• _Collected data_
━━━━━━━━━━━━━━━━━━━━━━━━━━━━━━

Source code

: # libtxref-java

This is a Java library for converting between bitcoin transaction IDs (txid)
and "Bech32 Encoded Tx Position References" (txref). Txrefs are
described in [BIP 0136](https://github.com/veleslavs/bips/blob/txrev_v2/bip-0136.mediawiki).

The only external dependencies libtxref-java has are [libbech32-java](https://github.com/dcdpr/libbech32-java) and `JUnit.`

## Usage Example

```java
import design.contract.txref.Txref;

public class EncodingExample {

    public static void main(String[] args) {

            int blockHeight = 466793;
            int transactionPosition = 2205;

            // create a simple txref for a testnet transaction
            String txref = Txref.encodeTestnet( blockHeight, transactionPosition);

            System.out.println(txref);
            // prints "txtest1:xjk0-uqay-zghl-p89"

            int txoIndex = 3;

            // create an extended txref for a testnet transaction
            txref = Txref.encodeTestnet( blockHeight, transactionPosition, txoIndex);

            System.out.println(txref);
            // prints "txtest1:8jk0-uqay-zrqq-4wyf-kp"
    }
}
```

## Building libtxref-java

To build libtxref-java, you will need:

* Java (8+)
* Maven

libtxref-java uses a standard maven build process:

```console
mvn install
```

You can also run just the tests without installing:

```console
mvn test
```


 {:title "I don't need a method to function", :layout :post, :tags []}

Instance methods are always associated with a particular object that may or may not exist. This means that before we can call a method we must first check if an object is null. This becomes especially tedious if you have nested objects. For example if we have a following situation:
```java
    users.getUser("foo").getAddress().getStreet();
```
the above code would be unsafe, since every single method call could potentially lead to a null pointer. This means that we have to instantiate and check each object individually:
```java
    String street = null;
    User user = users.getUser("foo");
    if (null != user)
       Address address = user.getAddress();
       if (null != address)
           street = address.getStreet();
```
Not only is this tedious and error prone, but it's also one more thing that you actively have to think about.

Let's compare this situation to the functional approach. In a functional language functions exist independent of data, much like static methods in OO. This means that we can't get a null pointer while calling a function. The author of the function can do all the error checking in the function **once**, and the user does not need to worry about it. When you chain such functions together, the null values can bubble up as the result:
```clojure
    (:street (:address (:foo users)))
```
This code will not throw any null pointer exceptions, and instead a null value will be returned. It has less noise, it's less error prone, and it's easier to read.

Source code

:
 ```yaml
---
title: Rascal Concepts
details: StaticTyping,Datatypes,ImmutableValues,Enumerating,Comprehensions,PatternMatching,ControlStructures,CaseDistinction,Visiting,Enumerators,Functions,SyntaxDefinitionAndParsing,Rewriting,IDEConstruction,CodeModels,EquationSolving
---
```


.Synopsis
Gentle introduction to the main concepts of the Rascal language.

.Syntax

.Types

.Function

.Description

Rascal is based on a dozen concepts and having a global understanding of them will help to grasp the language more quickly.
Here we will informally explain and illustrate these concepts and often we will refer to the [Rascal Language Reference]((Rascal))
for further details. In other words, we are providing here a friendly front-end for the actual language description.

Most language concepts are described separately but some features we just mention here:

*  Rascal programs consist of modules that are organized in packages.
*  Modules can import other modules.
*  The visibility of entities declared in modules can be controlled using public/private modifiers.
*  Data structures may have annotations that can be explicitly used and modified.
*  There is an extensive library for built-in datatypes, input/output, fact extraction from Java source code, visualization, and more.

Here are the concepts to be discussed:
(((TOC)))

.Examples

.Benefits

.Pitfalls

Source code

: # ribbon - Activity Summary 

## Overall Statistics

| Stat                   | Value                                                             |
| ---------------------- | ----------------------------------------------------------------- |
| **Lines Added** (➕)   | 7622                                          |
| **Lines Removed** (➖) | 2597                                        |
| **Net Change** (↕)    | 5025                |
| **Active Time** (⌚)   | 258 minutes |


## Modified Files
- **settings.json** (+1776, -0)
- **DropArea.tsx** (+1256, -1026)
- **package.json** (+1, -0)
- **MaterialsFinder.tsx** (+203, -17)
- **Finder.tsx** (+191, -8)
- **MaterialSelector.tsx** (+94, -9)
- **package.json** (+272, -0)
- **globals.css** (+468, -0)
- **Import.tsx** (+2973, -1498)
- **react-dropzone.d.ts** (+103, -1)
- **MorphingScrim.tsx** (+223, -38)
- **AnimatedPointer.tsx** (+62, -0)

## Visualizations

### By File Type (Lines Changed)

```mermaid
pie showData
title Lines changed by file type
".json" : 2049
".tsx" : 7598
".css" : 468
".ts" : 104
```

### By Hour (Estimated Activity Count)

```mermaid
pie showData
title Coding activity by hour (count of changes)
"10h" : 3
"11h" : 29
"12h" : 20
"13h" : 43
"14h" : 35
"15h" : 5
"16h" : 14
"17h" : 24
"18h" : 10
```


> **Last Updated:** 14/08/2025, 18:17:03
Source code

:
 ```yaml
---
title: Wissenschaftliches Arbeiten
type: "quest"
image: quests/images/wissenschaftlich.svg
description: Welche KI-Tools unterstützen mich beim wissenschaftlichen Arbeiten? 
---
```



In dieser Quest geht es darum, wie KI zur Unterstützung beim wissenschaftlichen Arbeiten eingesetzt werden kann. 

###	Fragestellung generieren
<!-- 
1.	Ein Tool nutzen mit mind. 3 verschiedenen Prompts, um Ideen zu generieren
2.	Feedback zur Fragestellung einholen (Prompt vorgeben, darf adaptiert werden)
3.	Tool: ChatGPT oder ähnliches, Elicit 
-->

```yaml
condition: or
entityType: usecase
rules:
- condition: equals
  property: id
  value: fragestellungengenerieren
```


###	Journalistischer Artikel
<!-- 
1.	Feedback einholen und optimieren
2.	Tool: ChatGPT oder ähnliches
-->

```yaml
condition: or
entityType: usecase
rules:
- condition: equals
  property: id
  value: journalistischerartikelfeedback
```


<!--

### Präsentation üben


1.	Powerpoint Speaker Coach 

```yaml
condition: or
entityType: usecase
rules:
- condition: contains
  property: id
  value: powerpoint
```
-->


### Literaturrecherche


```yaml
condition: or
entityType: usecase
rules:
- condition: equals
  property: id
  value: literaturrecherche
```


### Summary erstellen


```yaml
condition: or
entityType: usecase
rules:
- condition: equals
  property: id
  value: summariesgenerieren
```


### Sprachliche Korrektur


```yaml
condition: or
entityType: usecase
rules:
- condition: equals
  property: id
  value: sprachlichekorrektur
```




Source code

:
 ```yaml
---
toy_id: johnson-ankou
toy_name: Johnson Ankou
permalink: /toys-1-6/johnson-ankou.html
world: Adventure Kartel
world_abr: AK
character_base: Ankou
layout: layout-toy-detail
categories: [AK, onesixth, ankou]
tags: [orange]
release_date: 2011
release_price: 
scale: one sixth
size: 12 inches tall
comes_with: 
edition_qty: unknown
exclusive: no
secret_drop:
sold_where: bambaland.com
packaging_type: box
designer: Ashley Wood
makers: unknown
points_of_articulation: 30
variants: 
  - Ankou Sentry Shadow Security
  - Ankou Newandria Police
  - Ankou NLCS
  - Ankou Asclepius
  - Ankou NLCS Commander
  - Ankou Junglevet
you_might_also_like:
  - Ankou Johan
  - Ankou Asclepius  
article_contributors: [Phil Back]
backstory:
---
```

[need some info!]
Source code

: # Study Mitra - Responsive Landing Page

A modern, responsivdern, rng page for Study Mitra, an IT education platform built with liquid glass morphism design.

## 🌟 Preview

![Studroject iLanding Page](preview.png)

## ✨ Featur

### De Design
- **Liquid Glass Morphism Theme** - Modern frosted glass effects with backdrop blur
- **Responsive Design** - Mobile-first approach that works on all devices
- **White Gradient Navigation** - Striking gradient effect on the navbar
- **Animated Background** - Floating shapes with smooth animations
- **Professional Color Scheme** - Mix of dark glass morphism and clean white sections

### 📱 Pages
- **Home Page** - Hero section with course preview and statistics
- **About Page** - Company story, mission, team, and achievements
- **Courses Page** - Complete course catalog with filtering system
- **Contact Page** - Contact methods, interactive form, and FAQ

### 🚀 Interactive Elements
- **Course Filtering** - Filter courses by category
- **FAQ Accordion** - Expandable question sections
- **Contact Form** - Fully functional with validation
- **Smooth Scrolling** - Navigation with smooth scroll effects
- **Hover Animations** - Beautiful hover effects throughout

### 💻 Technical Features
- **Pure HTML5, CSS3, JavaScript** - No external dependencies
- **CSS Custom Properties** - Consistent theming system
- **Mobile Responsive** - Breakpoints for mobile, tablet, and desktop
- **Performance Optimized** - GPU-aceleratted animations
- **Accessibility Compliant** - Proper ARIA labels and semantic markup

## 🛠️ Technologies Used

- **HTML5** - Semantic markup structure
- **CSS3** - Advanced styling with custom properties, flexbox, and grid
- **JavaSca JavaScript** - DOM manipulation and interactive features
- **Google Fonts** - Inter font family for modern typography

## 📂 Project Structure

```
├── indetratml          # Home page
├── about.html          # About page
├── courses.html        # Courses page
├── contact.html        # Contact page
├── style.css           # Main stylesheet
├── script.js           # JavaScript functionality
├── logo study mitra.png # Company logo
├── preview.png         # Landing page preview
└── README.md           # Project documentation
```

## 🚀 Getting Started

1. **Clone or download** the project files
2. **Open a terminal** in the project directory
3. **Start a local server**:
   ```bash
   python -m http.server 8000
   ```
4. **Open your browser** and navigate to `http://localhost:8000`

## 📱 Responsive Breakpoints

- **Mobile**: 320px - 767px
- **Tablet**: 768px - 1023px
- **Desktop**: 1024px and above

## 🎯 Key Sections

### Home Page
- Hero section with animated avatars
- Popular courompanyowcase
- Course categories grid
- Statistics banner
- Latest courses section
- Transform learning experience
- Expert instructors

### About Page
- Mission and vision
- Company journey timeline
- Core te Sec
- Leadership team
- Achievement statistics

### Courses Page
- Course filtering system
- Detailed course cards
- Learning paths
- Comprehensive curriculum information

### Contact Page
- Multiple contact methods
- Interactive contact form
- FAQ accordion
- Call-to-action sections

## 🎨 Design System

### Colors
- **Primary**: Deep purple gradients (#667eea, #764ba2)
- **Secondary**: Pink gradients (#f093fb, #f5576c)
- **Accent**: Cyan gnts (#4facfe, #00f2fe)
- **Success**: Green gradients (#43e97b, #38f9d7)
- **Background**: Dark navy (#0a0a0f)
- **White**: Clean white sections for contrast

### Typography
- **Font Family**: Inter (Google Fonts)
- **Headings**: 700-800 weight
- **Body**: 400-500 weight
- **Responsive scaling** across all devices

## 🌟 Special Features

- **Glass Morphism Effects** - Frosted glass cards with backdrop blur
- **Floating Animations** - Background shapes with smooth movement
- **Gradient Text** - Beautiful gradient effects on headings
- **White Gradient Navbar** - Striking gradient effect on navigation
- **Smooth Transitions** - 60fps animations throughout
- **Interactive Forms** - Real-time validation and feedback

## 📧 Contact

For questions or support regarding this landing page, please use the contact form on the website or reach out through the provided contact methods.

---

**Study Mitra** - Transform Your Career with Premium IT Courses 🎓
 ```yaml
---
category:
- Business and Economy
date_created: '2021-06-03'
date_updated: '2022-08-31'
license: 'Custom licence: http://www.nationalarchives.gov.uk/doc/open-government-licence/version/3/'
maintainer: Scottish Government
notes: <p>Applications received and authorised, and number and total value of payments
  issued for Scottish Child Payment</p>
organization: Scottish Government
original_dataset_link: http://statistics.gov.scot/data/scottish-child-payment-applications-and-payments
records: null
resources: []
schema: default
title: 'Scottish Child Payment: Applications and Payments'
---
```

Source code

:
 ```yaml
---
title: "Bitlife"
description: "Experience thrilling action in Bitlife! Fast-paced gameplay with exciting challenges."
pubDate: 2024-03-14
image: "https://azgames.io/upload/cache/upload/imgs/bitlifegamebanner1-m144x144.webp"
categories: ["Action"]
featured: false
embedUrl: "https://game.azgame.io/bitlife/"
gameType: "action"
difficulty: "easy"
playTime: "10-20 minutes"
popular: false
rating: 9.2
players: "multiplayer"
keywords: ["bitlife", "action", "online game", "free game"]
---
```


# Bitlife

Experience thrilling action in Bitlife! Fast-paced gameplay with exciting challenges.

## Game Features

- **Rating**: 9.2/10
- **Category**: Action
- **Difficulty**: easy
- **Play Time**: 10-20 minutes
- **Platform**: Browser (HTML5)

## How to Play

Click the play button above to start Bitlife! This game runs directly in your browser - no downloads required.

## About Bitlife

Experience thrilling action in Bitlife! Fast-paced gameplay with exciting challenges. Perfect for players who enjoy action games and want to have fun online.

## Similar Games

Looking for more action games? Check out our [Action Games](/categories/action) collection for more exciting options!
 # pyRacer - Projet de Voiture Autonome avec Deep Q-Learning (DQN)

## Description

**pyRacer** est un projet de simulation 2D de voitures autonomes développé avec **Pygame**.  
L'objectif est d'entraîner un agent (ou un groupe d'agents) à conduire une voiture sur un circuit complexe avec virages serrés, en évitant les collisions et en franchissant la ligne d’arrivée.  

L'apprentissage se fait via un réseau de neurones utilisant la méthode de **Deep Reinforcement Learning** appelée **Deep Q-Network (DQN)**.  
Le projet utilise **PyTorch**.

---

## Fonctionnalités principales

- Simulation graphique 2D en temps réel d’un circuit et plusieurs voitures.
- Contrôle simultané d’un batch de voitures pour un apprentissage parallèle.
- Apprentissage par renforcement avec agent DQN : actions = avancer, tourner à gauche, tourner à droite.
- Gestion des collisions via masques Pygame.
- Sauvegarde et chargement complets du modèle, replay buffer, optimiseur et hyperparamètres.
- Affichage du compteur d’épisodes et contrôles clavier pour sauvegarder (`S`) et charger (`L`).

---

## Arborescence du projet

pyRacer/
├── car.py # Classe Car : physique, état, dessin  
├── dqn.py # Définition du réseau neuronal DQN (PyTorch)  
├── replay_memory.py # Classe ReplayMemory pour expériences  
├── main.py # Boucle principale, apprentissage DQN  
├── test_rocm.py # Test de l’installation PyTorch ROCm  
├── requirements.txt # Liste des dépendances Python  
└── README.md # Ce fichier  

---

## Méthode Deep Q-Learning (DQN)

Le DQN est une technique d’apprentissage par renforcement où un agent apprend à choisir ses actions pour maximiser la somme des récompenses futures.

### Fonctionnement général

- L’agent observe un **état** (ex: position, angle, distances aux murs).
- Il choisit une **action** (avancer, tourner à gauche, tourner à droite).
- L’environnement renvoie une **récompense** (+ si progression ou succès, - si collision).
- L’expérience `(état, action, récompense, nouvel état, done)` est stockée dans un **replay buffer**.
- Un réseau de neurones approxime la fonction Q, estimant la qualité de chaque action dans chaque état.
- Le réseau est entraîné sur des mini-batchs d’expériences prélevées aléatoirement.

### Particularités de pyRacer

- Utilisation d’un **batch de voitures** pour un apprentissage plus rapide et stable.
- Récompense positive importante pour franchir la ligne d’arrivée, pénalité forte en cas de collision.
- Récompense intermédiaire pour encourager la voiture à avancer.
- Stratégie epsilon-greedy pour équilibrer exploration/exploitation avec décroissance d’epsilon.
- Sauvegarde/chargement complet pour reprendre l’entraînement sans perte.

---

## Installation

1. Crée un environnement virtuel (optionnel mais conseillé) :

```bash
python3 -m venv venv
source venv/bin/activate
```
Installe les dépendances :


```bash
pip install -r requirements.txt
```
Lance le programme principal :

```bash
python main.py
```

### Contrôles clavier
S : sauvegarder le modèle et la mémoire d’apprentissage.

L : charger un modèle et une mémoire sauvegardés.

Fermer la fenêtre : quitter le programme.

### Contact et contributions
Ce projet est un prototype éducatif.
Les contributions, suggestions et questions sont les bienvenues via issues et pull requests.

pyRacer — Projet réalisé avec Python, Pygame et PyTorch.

━━━━━━━━━━━━━━━━━━━━━━━━━━━━━━

• _Instructions to follow_
Among the entries above, find every line holding "grid" and copy it.

• _Answer to this exercise_
- **CSS3** - Advanced styling with custom properties, flexbox, and grid
- Course categories grid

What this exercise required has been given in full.